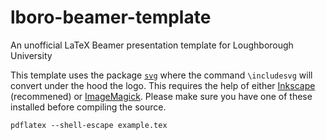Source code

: # lboro-beamer-template
An unofficial LaTeX Beamer presentation template for Loughborough University

This template uses the package [`svg`](https://ctan.org/pkg/svg?lang=en) where the command `\includesvg` will convert under the hood the logo. This requires the help of either [Inkscape](http://www.inkscape.org/) (recommened) or [ImageMagick](http://www.imagemagick.org/). Please make sure you have one of these installed before compiling the source.

```
pdflatex --shell-escape example.tex
```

- [Task description]:
In the entries above, find lines with "template" and copy each.

- [Output of the task]:
: # lboro-beamer-template
An unofficial LaTeX Beamer presentation template for Loughborough University
This template uses the package [`svg`](https://ctan.org/pkg/svg?lang=en) where the command `\includesvg` will convert under the hood the logo. This requires the help of either [Inkscape](http://www.inkscape.org/) (recommened) or [ImageMagick](http://www.imagemagick.org/). Please make sure you have one of these installed before compiling the source.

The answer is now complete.